The night of Dad’s funeral, my mother gathered her children and grandchildren, sons and daughters-in-law around her and held a speech. There were probably 50 of us in my sister’s grand parlour. All immediate family. Mom had told us that she wanted to say a few words after the funeral. I assumed she would talk about the estate, and flippantly remarked to my sister as we settled down to listen that we wouldn’t be needing any more tissues. Instead, Mom surprised us by telling us the story of their life.

She and my father were married in August 1945 when the war in Europe was over, but was still raging in the Pacific. Dad, who had spent most of the war as an educational officer in England, volunteered for active duty in the Pacific Theater. But before flying to Japan, he took six weeks’ leave to marry my mother. They spent their honeymoon in a remote cabin in the Gatineau hills near Ottawa, with no newspapers, no radio, no phone, and no other contact to the outside world. When they emerged after several days alone, they discovered that the war had ended. That was the lucky star under which their life together began. It wasn’t always easy, she admitted, having so many children, and yet, she said how proud they were of all of us. It was when she revealed that Dad had told her every single night of his life with her that he loved her, that we were most sorry we didn’t have tissues.

Yesterday my parents would have been married 63 years. And my mother misses Dad more than ever.

The list of things I wanted to do this weekend was the same as the list of things I wanted to do last weekend but never got done.

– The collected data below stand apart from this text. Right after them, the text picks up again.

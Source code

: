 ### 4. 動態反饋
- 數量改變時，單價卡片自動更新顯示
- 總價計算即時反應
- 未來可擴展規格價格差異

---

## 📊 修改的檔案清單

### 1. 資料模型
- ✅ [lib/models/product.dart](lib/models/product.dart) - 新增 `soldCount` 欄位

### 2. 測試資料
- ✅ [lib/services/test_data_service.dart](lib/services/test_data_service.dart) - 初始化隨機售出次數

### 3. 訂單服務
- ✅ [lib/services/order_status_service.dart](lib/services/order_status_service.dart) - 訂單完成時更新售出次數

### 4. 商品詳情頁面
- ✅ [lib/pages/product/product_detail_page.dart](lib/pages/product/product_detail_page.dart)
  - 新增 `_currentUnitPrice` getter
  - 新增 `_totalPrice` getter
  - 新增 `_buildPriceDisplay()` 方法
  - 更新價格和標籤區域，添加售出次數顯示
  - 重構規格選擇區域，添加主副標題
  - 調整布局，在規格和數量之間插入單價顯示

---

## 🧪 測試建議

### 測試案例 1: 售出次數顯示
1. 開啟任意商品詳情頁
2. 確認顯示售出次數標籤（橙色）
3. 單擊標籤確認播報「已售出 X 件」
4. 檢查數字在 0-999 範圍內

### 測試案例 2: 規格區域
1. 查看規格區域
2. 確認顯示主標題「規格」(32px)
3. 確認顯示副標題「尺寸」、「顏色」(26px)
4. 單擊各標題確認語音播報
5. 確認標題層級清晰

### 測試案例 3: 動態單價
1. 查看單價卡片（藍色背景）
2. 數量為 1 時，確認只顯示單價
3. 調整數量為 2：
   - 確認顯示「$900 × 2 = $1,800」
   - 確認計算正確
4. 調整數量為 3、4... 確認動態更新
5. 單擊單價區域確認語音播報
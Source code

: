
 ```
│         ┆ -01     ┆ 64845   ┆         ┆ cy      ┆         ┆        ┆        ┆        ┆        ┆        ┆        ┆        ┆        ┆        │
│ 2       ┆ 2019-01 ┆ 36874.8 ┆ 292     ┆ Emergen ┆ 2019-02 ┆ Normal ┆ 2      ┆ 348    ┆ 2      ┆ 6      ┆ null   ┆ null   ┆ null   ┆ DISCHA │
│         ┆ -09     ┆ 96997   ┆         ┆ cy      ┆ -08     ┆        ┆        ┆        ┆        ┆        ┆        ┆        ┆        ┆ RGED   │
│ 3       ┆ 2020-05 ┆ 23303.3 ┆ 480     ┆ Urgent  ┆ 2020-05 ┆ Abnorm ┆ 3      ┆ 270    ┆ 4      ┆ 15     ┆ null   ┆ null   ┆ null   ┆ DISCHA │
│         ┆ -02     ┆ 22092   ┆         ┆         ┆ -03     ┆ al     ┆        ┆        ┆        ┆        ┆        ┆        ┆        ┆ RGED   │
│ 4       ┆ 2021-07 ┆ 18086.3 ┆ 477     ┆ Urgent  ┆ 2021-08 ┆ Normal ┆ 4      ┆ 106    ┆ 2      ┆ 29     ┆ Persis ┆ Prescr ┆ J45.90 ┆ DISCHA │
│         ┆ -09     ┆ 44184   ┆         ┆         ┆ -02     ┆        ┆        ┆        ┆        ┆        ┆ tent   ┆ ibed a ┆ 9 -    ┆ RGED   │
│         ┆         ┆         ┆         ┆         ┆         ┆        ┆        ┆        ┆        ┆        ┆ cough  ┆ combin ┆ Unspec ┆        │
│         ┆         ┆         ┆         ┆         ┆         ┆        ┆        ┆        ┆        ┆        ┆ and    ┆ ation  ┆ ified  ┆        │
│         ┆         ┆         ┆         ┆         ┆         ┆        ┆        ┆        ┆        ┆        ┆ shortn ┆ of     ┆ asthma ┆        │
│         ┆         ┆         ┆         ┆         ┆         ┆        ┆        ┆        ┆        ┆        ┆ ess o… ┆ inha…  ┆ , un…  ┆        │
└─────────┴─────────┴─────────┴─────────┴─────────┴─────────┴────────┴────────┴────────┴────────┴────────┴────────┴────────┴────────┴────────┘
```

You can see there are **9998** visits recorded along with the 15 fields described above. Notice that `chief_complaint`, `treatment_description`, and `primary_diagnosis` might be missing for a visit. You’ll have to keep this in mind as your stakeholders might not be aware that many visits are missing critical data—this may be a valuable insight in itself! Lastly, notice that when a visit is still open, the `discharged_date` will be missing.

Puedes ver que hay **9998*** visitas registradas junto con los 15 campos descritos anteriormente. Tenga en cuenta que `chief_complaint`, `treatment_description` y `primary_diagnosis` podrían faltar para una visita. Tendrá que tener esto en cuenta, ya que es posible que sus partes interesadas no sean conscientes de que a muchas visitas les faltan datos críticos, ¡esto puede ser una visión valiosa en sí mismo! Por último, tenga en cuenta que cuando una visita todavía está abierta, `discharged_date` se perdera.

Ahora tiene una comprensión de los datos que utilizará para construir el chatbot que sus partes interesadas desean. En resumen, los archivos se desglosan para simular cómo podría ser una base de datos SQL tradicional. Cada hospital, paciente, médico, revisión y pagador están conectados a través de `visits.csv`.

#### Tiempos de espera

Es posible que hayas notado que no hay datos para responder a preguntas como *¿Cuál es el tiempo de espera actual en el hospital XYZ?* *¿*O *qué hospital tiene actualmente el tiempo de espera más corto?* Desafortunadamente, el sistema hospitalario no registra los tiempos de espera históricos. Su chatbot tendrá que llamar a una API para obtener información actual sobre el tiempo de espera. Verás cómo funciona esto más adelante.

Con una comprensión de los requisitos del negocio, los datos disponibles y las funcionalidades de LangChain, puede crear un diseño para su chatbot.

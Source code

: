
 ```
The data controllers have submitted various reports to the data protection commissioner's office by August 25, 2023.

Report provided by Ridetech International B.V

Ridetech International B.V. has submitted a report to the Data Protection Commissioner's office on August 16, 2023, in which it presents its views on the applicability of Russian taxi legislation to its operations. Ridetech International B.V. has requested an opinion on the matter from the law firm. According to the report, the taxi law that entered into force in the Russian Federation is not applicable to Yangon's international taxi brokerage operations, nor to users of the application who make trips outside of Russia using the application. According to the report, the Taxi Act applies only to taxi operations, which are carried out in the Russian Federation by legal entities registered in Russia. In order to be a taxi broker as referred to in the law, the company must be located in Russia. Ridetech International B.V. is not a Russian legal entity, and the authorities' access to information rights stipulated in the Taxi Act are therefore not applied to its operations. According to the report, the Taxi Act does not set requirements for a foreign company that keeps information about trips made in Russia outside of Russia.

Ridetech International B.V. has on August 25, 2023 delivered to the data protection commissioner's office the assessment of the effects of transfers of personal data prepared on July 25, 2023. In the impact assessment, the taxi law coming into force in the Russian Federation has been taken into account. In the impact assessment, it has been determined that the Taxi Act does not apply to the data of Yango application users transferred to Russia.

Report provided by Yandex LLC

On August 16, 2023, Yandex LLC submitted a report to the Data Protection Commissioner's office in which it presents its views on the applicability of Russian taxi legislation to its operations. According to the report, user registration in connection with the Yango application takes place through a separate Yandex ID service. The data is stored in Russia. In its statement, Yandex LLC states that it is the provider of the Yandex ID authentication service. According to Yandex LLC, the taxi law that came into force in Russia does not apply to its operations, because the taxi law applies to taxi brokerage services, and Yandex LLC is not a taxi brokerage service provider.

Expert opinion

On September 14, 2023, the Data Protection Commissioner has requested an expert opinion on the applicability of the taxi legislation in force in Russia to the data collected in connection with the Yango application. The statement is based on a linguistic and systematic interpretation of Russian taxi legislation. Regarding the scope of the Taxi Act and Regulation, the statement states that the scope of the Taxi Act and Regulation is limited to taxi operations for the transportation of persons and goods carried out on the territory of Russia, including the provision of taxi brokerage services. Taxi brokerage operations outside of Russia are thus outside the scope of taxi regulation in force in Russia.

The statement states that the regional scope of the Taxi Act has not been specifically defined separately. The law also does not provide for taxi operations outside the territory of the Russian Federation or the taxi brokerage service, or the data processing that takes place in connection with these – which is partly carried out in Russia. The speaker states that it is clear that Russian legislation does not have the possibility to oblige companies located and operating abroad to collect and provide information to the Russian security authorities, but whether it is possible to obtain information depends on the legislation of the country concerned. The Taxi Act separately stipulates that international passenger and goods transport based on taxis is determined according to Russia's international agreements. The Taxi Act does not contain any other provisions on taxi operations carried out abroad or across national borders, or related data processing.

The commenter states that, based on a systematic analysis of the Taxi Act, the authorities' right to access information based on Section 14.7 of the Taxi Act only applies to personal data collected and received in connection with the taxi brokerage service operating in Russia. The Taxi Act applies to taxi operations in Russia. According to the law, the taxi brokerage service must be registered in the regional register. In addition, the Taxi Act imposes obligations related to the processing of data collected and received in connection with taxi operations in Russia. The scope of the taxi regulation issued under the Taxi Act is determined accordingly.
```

  • Clean up sewing corner and move to ?
  • Mending
  • Garden!
  • Remove junk from laundry room to trash
  • Make or hang curtains for two bedrooms

I didn’t get any of these things done. Instead I:

  • Made macaroni and cheese
  • Cooked a big Chinese meal
  • Spent 349 euros at IKEA on bright, colorful sheets and rugs
  • Spent Saturday afternoon in a cafe with my husband and son as the latter played Battleships on scraps of paper with his friend
  • Rose at 7:00 AM on Sunday and ironed for an hour
  • Went for a power walk with three girlfriends
  • Watched a movie with my son
  • Helped my other son learn French verbs
  • Prepared a briefing for work
  • Surfed the Internet
  • Read but did not finish my novel

 

Now here’s something you should know about me, and it will explain my WordPress moniker: I am one of seven sisters. The reason I feel compelled to post this today is because three sisters were born in the month of March. Here’s to them! As soon as I get my Flickr account figured out, I intend to upload photos to this space and display vintage photos of my sisters and our cousins. We also have five brothers. And innumerable cousins.  An even dozen children in the family. I read recently in a pamphlet that I picked up at the cathedral in Speyer that the number twelve is the symbol of perfection. There are twelve months in the year, twelve signs to the zodiac, twelve disciples in the bible, twelve times two hours to the day. But no one has ever been able to explain how the birth order works in a family of this magnitude. We have one firstborn, one baby, and ten in the middle. Does that make us all sandwich children? I don’t think so. We were born in clusters. Or gangs.

However. In Germany, eggs are sold in cartons of ten, not twelve.